Task
Nothing but a number is wanted here: the count of lines in the data holding the word "vspace".

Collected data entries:

▶

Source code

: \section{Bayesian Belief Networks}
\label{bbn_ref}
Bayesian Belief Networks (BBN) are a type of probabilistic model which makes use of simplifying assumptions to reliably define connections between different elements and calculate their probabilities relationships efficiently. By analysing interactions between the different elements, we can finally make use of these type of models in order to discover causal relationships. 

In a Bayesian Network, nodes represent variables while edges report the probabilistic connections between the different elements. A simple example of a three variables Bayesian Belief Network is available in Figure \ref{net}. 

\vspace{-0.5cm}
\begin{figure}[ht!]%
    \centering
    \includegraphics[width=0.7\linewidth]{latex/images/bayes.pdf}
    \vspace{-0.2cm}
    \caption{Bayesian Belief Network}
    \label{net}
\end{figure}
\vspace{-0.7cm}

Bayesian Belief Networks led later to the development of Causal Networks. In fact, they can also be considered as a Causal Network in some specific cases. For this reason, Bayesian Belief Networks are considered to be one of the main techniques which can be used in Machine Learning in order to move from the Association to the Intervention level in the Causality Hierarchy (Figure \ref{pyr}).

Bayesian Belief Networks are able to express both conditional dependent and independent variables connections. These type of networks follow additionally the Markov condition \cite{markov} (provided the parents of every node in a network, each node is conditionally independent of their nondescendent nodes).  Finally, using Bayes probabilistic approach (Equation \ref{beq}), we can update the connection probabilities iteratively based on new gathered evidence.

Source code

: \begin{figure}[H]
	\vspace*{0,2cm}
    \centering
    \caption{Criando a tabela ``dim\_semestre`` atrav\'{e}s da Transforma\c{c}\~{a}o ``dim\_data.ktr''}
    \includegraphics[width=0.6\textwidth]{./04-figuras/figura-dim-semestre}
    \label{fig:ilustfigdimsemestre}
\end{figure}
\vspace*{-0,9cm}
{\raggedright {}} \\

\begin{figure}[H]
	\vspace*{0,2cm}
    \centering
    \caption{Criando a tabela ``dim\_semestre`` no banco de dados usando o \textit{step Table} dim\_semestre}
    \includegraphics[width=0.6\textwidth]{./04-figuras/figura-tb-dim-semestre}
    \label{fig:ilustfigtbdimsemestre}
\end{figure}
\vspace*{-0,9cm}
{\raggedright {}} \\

◀

Finished exercise
7